Copy each line of the entries beneath that contains the word "Unlike".

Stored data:

##########

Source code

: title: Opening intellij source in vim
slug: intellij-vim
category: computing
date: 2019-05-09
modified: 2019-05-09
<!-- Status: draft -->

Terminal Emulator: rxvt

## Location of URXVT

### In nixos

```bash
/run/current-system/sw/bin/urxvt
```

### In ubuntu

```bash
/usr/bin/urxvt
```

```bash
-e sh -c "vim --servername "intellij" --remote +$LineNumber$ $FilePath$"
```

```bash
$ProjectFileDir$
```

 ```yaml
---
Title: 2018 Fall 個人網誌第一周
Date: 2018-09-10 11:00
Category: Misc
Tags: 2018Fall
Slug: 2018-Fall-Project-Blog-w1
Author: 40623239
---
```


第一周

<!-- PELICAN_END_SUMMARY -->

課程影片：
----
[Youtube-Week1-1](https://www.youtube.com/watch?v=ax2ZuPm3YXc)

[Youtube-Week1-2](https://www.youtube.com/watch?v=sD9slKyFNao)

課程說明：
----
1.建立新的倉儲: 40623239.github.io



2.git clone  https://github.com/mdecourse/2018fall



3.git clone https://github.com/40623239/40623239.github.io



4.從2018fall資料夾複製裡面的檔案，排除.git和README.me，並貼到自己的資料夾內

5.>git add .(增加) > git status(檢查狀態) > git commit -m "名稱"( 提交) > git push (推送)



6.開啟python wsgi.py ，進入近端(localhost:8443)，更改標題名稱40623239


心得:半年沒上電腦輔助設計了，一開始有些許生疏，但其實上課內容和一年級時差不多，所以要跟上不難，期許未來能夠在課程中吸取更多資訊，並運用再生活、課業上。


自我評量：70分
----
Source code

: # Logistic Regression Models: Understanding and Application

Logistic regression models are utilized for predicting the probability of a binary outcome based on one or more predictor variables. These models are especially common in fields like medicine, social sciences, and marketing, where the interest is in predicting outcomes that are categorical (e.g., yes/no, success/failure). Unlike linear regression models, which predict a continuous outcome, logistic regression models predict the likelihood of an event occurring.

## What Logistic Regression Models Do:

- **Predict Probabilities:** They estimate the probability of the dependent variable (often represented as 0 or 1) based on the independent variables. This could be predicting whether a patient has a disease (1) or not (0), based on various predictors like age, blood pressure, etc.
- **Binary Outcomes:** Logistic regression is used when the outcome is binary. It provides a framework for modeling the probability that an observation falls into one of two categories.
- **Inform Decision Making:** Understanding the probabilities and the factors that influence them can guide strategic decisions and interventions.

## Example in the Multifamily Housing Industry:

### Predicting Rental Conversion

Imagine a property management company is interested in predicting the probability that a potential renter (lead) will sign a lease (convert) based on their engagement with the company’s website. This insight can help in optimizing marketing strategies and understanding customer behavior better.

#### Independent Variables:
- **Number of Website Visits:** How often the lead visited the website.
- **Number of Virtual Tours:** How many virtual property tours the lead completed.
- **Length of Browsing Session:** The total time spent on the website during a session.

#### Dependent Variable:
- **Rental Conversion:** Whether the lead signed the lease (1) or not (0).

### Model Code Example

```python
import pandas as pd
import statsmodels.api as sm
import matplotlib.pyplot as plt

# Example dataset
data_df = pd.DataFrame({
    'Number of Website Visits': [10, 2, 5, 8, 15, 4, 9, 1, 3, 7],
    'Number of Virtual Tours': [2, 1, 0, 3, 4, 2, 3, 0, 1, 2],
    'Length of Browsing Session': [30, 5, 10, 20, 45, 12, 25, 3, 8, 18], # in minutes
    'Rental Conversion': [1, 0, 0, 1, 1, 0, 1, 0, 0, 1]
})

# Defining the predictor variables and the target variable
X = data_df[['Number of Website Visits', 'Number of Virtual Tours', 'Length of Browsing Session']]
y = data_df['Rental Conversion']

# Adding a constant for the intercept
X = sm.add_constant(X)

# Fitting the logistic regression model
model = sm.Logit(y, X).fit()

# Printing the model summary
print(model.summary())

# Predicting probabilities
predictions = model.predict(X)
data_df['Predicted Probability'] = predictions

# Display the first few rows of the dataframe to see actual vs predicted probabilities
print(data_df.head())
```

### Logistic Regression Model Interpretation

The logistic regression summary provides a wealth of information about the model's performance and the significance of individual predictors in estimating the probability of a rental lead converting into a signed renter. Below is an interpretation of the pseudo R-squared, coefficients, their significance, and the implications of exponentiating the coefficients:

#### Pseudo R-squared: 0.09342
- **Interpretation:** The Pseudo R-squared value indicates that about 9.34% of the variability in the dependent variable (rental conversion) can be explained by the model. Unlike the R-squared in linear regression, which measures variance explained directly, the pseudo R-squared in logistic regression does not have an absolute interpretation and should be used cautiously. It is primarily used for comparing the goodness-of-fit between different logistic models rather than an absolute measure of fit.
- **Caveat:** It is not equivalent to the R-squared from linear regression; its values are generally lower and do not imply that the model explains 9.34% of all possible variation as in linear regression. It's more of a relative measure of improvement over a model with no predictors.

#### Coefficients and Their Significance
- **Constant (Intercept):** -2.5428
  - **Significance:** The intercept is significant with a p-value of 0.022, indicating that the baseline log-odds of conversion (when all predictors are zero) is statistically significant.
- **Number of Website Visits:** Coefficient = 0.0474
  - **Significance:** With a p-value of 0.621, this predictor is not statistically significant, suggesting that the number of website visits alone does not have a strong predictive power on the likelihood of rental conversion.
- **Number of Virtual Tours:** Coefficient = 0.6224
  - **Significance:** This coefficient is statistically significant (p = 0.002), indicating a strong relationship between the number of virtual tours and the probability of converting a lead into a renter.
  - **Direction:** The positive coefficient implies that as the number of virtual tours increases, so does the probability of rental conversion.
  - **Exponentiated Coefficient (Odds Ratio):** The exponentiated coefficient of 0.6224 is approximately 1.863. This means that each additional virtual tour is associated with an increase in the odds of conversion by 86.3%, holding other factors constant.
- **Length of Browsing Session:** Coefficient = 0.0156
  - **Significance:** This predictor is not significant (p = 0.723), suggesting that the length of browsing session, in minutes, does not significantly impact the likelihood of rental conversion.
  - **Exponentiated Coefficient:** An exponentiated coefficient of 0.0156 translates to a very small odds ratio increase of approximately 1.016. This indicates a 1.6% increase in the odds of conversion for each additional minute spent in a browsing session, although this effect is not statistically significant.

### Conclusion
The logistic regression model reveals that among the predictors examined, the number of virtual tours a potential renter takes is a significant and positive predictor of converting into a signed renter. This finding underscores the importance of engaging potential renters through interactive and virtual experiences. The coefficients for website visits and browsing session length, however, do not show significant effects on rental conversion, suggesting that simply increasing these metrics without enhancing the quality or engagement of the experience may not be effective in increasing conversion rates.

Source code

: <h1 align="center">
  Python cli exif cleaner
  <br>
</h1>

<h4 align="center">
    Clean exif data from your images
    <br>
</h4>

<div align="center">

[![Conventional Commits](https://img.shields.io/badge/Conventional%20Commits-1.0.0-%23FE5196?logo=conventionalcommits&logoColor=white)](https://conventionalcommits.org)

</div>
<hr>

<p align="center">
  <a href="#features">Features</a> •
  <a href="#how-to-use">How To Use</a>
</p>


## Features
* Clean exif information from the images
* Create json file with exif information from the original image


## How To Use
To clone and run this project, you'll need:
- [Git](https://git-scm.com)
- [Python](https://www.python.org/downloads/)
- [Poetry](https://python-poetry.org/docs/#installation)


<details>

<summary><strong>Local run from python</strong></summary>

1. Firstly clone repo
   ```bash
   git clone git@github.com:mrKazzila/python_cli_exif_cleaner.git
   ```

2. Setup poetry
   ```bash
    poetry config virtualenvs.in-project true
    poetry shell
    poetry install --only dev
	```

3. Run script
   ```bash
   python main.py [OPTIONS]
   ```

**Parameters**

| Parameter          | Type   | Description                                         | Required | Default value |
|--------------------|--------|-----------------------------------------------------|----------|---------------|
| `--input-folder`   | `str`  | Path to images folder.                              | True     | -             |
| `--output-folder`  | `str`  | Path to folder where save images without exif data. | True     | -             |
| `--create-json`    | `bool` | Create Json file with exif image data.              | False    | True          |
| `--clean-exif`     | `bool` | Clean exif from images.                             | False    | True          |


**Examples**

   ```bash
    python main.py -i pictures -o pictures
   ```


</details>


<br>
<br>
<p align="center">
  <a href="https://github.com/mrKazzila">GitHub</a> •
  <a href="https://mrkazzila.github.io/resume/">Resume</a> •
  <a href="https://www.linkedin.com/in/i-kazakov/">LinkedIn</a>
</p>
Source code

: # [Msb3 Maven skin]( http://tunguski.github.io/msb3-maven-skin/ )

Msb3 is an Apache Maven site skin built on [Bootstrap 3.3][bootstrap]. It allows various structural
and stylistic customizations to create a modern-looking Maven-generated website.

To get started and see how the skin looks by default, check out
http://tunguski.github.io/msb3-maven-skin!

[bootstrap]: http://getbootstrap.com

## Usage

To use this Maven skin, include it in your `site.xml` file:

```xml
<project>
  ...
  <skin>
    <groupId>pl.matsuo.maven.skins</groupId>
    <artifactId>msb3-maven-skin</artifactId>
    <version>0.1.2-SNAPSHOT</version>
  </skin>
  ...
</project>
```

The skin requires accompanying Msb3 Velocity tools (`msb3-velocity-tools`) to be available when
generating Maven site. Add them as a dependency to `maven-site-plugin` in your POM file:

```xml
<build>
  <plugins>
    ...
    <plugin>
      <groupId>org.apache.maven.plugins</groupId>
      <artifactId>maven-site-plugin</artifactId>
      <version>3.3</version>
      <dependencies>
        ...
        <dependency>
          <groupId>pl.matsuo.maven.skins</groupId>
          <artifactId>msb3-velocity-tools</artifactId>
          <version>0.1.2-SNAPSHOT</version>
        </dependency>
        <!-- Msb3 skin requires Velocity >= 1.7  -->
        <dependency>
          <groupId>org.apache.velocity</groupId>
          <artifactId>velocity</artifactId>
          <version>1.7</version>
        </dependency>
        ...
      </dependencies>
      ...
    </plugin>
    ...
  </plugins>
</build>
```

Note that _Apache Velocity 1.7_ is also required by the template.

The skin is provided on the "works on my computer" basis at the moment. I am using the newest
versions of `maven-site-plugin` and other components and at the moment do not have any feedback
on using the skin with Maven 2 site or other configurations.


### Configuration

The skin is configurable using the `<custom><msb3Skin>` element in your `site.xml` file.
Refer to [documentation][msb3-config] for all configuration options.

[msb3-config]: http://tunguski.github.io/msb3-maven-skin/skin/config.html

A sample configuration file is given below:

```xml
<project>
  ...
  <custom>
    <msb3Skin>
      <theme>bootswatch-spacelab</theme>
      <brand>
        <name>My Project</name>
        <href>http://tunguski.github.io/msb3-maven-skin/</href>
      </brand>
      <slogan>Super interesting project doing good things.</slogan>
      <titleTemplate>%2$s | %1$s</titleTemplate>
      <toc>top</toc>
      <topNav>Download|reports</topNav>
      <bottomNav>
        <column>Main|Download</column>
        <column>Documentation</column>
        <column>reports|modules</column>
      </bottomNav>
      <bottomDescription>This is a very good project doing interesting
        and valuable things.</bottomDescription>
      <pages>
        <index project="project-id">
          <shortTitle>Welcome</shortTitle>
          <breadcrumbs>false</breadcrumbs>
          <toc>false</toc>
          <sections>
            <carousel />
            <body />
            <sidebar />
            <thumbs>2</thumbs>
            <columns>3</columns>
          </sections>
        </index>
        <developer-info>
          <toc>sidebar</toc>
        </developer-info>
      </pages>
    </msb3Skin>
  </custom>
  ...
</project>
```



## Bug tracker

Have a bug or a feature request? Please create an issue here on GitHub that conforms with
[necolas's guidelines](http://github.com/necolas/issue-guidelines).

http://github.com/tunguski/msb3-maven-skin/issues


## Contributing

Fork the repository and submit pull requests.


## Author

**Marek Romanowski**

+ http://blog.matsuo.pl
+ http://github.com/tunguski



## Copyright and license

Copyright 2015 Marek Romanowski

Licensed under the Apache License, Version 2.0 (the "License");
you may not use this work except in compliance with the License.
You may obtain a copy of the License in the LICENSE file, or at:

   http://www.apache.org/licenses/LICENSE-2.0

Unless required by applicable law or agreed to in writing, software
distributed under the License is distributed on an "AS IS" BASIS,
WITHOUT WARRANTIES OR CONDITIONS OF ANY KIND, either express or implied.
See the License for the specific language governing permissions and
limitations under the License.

##########

◆ **Task answer**
Logistic regression models are utilized for predicting the probability of a binary outcome based on one or more predictor variables. These models are especially common in fields like medicine, social sciences, and marketing, where the interest is in predicting outcomes that are categorical (e.g., yes/no, success/failure). Unlike linear regression models, which predict a continuous outcome, logistic regression models predict the likelihood of an event occurring.
- **Interpretation:** The Pseudo R-squared value indicates that about 9.34% of the variability in the dependent variable (rental conversion) can be explained by the model. Unlike the R-squared in linear regression, which measures variance explained directly, the pseudo R-squared in logistic regression does not have an absolute interpretation and should be used cautiously. It is primarily used for comparing the goodness-of-fit between different logistic models rather than an absolute measure of fit.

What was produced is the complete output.